Originally, The Third Reich ‘n’ Roll began as a sonic experiment where the Residents imagined what it would sound like if the oddball ’70s Krautrock bands (Can, Neu!, Tangerine Dream) were to interpret standard ’50s and ’60s rock ‘n’ roll songs. They recorded themselves playing on top of well-known tunes, but played really strange avant-garde parts. Later, they mixed out the original songs and kept the weird bits. But as they worked on it, the concept grew darker. They thought about how rock music has pretty much overtaken culture with the force of an army, and how maybe that wasn’t a great thing.
“They started thinking about rock music and how it became such a massive gravitational force, kind of bending all other forms to the rock beat,” Flynn says. “And ultimately, that was how Dick Clark wound up on the cover as Hitler.”
The lead single for The Third Reich ‘n’ Roll was a tense, dissonant cover of the Rolling Stones’ hit “Satisfaction,” which wasn’t on the actual album. But it was the first Residents tune to gain significant interest from what would become their cult following.

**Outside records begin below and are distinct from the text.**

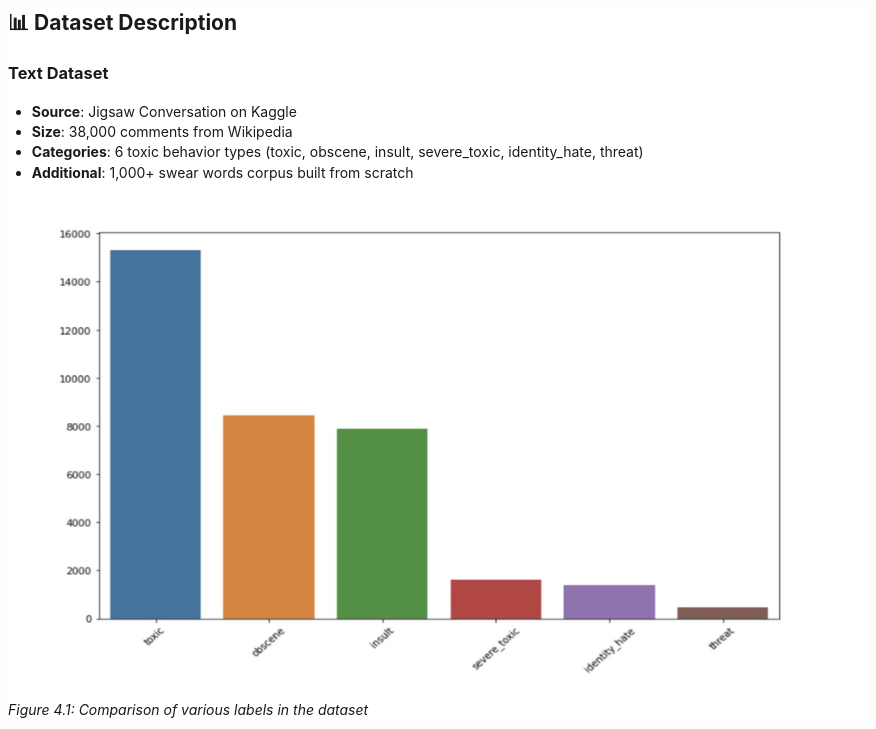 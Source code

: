 ## 📊 Dataset Description

### Text Dataset
- **Source**: Jigsaw Conversation on Kaggle
- **Size**: 38,000 comments from Wikipedia
- **Categories**: 6 toxic behavior types (toxic, obscene, insult, severe_toxic, identity_hate, threat)
- **Additional**: 1,000+ swear words corpus built from scratch

![Dataset Label Comparison](res/text-dataset-description.jpg)
*Figure 4.1: Comparison of various labels in the dataset*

“‘Satisfaction’ was one of the first punk records. They weren’t doing punk; they were just doing what they were doing,” Flynn says. “But it certainly got linked to the punk and new wave movement at the time.”
Just a few years later, they released Duck Stab/Buster and Glen, which were EPs at the time, and are now commonly referred to collectively as the Duck Stab LP. Many of their best-known songs were on this release. For years, Primus covered two songs on the album: “Constantinople” and “Hello Skinny.”

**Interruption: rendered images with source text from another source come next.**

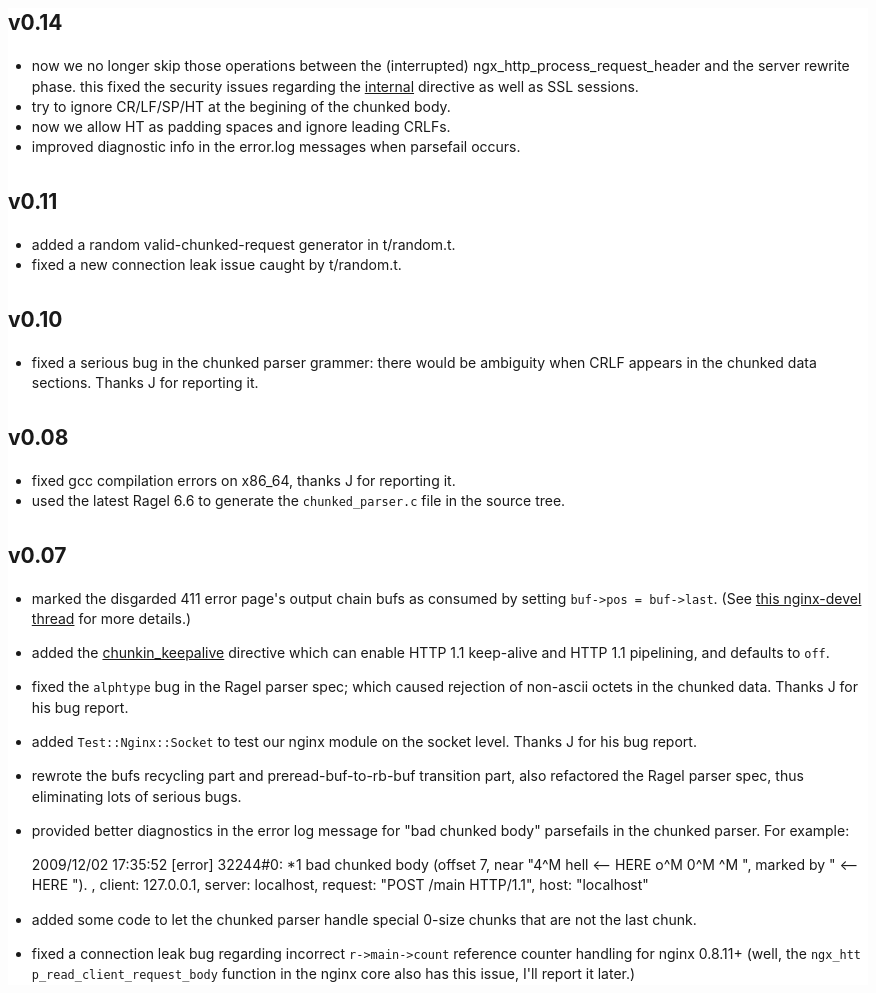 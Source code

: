 v0.14
-----
* now we no longer skip those operations between the (interrupted) ngx_http_process_request_header and the server rewrite phase. this fixed the security issues regarding the [internal](http://wiki.nginx.org/HttpCoreModule#internal) directive as well as SSL sessions.
* try to ignore CR/LF/SP/HT at the begining of the chunked body.
* now we allow HT as padding spaces and ignore leading CRLFs.
* improved diagnostic info in the error.log messages when parsefail occurs.

v0.11
-----
* added a random valid-chunked-request generator in t/random.t.
* fixed a new connection leak issue caught by t/random.t.

v0.10
-----
* fixed a serious bug in the chunked parser grammer: there would be ambiguity when CRLF appears in the chunked data sections. Thanks J for reporting it.

v0.08
-----
* fixed gcc compilation errors on x86_64, thanks J for reporting it.
* used the latest Ragel 6.6 to generate the `chunked_parser.c` file in the source tree.

v0.07
-----

* marked the disgarded 411 error page's output chain bufs as consumed by setting `buf->pos = buf->last`. (See [this nginx-devel thread](http://nginx.org/pipermail/nginx-devel/2009-December/000025.html) for more details.)
* added the [chunkin_keepalive](http://wiki.nginx.org/HttpChunkinModule#chunkin_keepalive) directive which can enable HTTP 1.1 keep-alive and HTTP 1.1 pipelining, and defaults to `off`.
* fixed the `alphtype` bug in the Ragel parser spec; which caused rejection of non-ascii octets in the chunked data. Thanks J for his bug report.
* added `Test::Nginx::Socket` to test our nginx module on the socket level. Thanks J for his bug report.
* rewrote the bufs recycling part and preread-buf-to-rb-buf transition part, also refactored the Ragel parser spec, thus eliminating lots of serious bugs.
* provided better diagnostics in the error log message for "bad chunked body" parsefails in the chunked parser. For example:


     2009/12/02 17:35:52 [error] 32244#0: *1 bad chunked body (offset 7, near "4^M
     hell <-- HERE o^M
     0^M
     ^M
     ", marked by " <-- HERE ").
     , client: 127.0.0.1, server: localhost, request: "POST /main
    HTTP/1.1", host: "localhost"


* added some code to let the chunked parser handle special 0-size chunks that are not the last chunk.
* fixed a connection leak bug regarding incorrect `r->main->count` reference counter handling for nginx 0.8.11+ (well, the `ngx_http_read_client_request_body` function in the nginx core also has this issue, I'll report it later.)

In a way, the record was their most simple. They had been working on their masterpiece Eskimo for three years, and weren’t making progress. The idea was to tell a fictitious story based around Inuit culture using just sounds, musical instruments and mumbling gibberish. They worked on Duck Stab as a break from Eskimo’s high-concept approach. With Duck Stab, they created some of the catchiest—albeit eerie and abstract—tunes of their career.
“They’ve always had fragments of things here and there. So it wasn’t like they started from scratch. Some of them were interesting fragments that they hadn’t decided what to do with yet,” Flynn says.
With Duck Stab, the Residents suddenly got lumped in with the post-punk movement, which was certainly adventurous, though not on their level. The group proved that the following year when they finally finished Eskimo. It sold well, despite sounding nothing like what any other band was doing at the time.
The group was just beginning. They released countless albums in the decades that followed, embraced emerging technology in a creative way, and became synonymous with the very idea of weird music.
“I think the version of them that exists right now is probably the best band they’ve had. It’s debatable from anybody—is this the best version or not? I think it’s definitely a very good band at this point,” Flynn says.
The Residents play at 8pm on Saturday, Sept. 18 at the Rio Theatre, 1205 Soquel Ave., Santa Cruz, $34.65. 831-423-8209.